My Mom often used to laugh that Finnish music is always in a minor key. That is probably an over-generalization, especially if you consider more modern Finnish music. That is my problem as an ex-pat, (a confused one at that, whose parents were wandering the world when I was born, but always spoke Finnish to each other at home and had sometimes ambiguous memories of home) cut off from what is current in the "old country", developing a nostalgic gap as wide as the ocean that separates one from the "mother country"!


However, I rarely heard my Mom sing anything but the saddest melodies! One of my fondest memories is of my Mom working away in the kitchen, singing this song or another traditional one, often wavering off key. She usually managed just a line or two as she couldn't remember all the words, so her voice would fade in and out over the sounds and clatter of pots and pans, the hissing of the pressure cooker. Soon wonderful aromas filled the house.


This version, with the particular qualities of Anna Mutanen's voice, the slow, lingering tempo, reminds me most of my Mom.


In my mind, the dark side of the Finnish nature is what I understand and recognize in my musical roots.

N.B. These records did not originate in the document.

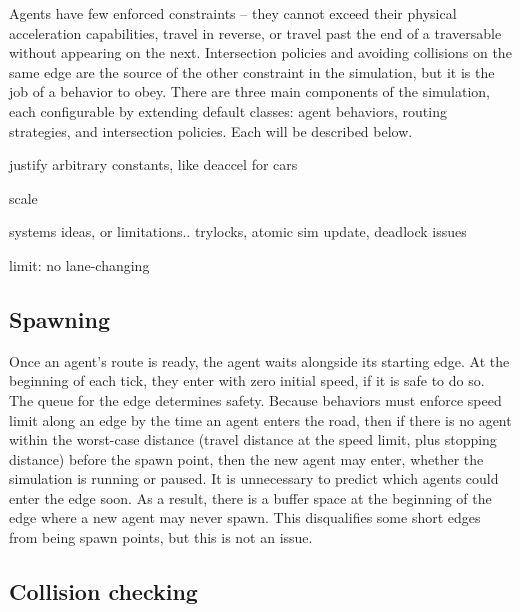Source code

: \documentclass[letterpaper, 10 pt, conference]{ieeeconf}  %
\begin{document}
Agents have few enforced constraints -- they cannot exceed their physical
acceleration capabilities, travel in reverse, or travel past the end of a
traversable without appearing on the next. Intersection policies and avoiding
collisions on the same edge are the source of the other constraint in the
simulation, but it is the job of a behavior to obey. There are three main
components of the simulation, each configurable by extending default classes:
agent behaviors, routing strategies, and intersection policies. Each will be
described below.


justify arbitrary constants, like deaccel for cars

scale 

systems ideas, or limitations.. trylocks, atomic sim update, deadlock issues

limit: no lane-changing

\subsection{Spawning}


Once an agent's route is ready, the agent waits alongside its starting edge. At
the beginning of each tick, they enter with zero initial speed, if it is safe to
do so. The queue for the edge determines safety. Because behaviors must enforce
speed limit along an edge by the time an agent enters the road, then if there is
no agent within the worst-case distance (travel distance at the speed limit,
plus stopping distance) before the spawn point, then the new agent may enter,
whether the simulation is running or paused. It is unnecessary to predict which
agents could enter the edge soon. As a result, there is a buffer space at the
beginning of the edge where a new agent may never spawn. This disqualifies some
short edges from being spawn points, but this is not an issue.

\subsection{Collision checking}
\end{document}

I couldn't help but associate the longing notes of this song today to the idea of mono no aware, a fundamental aspect of Japanese poetry, sometimes translated as the "pathos of things" or the "ah-ness" of things. It is that bitter-sweet evanescense of last night's sunset that disappears even as you look at it, the colours changing moment by moment, until light fades into darkness, like a kiss that must end.


It is also perhaps why I love gardens. If I were to compare, I'd say I liked perennial gardens vs gardens filled with bedding plants of annuals. But even that would not be precise. I just love gardens that manage to embrace the changing seasons, gardens that celebrate the ephemeral, often exuberant blossom, and have room to contemplate the shattered petals that have fallen, the dying colours of autumn, the ripening fruit on the vine, the bare branches of winter.


For it is always with a pang of sadness that I enter a beautiful garden. I long to hold on to the moment. Perhaps that is why I take so many photographs. But I know the moment will not last. The flowers fade. Seed heads form and are carried away. And even in the stillness of winter under the snow, life is renewing itself under the ground.